“How to spend a day nobly is the problem to be solved…” – Ralph Waldo Emerson
A farm does not know what day it is. The fields know weather. The animals know routine. Nothing and no one knows what day it is. Monday, Thursday, Fourth of July, Christmas. To the farm they are all the same, the sun coming up, going down, and coming up again. That is not to say each day is the same here. Few are. A day may be unexpectedly spent recapturing a colony of swarmed bees. Another to digging up and fixing a broken water line in a pasture or replacing an industrial-size fan in the greenhouse. A Friday afternoon set aside to can a Summer’s worth of tomatoes might be taken up instead by a truckload of hay hurriedly delivered to beat the rain. Or a Sunday morning hoped to be selfishly enjoyed sipping hot coffee while reading the New York Times could be interrupted by a knock on the door.
“Hi, my name’s Rick, do you have a big white horse?”
Anyone who has never lived on a farm might think this a strange introduction. But anyone who has, lived on a farm, might now be recalling the time one or more of their pigs, or sheep, or goats wandered off to wreak havoc about town. We have a friend (not Nancy, you remember Nancy, Dan’s wife) who wrote a highly entertaining, but more importantly, profoundly enlightening, book about her wanderlust pig, but that’s another, and far better told, story.
“I was driving by here and there’s a beautiful white horse walking up the road. You’re the only farm around so I thought he might be yours.”
He was, ours. So were the other two horses and the mule walking up the same road, a hundred yards or so ahead of the one about which Rick was kindly inquiring. On Sundays the Times is not so much news as it is well written stories and other journalistic pieces that keep quite well over the course of a week, so putting it aside to go fetch the horses was no sacrifice at all.

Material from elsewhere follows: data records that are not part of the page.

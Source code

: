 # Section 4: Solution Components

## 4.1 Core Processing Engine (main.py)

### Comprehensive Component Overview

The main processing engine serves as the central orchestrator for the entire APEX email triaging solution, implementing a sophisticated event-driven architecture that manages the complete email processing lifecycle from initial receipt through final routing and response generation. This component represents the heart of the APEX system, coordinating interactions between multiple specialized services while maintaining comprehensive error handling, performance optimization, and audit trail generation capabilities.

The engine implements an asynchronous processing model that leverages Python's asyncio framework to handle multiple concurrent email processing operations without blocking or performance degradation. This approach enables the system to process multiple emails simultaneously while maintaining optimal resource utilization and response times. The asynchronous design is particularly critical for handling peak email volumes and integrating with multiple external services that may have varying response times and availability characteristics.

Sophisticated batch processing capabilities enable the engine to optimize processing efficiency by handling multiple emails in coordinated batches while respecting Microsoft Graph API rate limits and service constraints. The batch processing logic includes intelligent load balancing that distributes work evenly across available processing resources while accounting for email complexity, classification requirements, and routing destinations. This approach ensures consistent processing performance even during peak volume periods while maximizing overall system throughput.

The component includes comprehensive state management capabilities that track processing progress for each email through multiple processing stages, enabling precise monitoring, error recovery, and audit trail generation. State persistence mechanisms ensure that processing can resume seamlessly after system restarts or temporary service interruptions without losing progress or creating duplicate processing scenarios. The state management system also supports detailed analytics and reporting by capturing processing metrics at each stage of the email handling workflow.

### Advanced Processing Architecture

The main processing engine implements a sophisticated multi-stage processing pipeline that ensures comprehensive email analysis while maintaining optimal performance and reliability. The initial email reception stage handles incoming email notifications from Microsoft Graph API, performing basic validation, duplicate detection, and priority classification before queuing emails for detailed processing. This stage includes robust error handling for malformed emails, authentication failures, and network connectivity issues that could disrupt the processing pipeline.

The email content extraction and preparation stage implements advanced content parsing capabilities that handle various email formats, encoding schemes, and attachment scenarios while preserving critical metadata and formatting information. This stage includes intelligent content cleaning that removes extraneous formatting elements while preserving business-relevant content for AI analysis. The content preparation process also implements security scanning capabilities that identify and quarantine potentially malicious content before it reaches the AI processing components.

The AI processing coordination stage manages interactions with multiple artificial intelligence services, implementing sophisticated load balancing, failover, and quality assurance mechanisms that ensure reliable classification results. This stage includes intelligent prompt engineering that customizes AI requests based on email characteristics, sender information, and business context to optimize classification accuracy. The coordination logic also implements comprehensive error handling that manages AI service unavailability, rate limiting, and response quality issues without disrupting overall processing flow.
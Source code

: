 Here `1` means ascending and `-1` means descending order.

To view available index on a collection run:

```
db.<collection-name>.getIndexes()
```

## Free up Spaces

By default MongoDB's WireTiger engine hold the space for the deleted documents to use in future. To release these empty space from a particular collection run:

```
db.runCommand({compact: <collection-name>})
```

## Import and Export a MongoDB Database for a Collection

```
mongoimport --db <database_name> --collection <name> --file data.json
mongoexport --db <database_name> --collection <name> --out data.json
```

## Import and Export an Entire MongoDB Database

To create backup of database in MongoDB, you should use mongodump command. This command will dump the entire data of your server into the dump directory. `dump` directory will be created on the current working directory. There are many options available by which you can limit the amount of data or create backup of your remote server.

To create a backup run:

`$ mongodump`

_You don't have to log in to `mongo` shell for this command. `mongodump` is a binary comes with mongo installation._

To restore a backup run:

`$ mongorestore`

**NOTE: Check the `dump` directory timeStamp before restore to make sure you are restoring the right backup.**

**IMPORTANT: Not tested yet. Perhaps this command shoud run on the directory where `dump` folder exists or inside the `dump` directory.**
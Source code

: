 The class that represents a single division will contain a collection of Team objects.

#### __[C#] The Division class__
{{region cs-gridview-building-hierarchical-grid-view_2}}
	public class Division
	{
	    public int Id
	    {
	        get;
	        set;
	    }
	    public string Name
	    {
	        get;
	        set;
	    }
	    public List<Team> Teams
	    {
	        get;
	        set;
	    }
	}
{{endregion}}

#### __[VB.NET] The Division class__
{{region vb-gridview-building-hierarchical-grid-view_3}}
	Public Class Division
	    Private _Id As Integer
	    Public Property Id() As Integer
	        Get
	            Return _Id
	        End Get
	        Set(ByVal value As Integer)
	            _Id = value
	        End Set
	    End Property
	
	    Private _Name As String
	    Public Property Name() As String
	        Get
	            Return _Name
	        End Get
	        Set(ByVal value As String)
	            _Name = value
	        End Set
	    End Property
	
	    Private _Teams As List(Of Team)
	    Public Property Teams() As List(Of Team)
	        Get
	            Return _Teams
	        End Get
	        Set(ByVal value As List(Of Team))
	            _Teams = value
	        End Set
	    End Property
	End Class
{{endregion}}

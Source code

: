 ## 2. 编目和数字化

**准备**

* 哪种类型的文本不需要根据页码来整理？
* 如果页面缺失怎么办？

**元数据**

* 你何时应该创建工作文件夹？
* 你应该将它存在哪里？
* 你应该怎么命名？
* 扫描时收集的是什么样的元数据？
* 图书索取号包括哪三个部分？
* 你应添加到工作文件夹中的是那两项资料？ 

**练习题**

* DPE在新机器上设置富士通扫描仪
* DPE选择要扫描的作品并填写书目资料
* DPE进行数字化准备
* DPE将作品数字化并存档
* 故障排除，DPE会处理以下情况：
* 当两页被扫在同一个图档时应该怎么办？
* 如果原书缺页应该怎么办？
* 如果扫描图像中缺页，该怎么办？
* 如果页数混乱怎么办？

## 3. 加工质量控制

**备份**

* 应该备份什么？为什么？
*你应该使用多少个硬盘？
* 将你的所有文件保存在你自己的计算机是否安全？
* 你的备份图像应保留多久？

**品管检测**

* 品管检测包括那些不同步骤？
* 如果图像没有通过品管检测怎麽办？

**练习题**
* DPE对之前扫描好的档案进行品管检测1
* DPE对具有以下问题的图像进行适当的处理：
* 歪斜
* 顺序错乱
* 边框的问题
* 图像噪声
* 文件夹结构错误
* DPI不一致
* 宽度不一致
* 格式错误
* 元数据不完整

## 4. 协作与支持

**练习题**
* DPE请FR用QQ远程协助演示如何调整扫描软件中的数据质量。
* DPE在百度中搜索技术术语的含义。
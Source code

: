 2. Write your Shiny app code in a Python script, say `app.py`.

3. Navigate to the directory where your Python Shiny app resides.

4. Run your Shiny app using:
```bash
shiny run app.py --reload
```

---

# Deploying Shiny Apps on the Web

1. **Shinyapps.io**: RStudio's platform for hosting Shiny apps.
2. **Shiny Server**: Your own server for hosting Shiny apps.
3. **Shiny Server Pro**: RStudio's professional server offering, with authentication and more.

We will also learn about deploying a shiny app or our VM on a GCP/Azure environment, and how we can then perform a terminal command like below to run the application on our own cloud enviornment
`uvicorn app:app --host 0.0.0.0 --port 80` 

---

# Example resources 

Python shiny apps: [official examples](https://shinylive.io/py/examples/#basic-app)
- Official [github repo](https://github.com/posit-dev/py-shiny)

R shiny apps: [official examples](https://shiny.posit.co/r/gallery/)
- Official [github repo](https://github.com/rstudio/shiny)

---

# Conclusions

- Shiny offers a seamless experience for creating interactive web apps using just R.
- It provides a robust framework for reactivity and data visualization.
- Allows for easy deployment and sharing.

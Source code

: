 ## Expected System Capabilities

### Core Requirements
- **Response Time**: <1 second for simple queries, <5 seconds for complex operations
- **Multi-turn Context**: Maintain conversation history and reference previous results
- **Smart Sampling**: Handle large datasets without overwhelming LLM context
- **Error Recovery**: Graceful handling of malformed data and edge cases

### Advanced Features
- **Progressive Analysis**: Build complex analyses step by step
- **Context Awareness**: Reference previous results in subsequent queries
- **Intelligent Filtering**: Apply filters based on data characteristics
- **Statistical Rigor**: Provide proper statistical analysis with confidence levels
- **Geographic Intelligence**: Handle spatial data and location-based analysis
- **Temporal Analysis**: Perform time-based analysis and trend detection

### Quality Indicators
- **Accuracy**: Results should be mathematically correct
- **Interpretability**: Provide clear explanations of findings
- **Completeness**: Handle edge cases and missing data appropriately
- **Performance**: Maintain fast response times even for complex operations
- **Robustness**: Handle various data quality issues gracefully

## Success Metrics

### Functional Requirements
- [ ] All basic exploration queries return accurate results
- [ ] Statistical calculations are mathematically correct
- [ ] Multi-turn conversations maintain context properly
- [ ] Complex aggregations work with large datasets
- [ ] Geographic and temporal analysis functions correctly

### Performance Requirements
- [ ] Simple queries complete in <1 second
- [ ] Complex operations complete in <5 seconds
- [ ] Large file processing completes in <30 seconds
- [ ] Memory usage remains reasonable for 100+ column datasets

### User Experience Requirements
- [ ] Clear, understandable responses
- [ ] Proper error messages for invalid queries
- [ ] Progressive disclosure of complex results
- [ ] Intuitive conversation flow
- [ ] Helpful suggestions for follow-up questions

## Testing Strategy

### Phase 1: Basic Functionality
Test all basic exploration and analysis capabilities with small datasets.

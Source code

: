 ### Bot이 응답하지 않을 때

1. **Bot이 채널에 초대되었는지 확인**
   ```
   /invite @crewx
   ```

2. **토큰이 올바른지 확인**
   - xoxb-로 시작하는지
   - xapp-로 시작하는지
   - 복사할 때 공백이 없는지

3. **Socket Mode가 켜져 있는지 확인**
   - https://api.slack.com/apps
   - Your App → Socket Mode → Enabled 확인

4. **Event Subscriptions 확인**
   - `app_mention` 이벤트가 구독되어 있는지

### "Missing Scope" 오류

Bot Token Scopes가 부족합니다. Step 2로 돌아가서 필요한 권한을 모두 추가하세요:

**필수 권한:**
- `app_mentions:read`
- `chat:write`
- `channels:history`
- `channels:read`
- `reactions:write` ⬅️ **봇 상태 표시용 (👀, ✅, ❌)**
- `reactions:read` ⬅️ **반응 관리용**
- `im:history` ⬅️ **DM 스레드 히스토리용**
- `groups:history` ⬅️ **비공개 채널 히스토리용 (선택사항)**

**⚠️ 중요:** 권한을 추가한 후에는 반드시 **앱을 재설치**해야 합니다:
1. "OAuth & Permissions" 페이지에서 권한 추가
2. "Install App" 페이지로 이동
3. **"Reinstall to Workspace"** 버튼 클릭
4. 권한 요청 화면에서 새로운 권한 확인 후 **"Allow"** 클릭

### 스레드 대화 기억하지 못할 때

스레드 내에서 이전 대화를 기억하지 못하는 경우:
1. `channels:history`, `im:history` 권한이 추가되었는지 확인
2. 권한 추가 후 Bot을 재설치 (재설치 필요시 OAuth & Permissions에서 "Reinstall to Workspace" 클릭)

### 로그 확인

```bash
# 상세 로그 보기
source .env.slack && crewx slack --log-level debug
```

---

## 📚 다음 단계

Not long after, the horses repatriated, the thought of “You’re the only farm around…” gave pause. Old maps of the road the horses were walking, the whole town actually, show farm after farm, each defined, more or less, by long, remarkably straight, stone walls. Many of them still exist. The stone walls, not the farms. In another friend’s book (we have a good many, friends, the genuine kind, the kind you laugh with, commiserate with, share meals with, we’re talking B.F. (Before Facebook), but anyway…) this other friend’s book considers those undefinable qualities and that sense of presence that make a place sacred. “Dwelling places” he calls them. The farms now gone were likely such places, swept away, or more literally, plowed under. When that happened, where went the spirits that had made them sacred? You might think that a lazy Sunday afternoon would be a good time to contemplate such things, but a farm does not know what day it is. The pigs are fed in the afternoon. They know routine.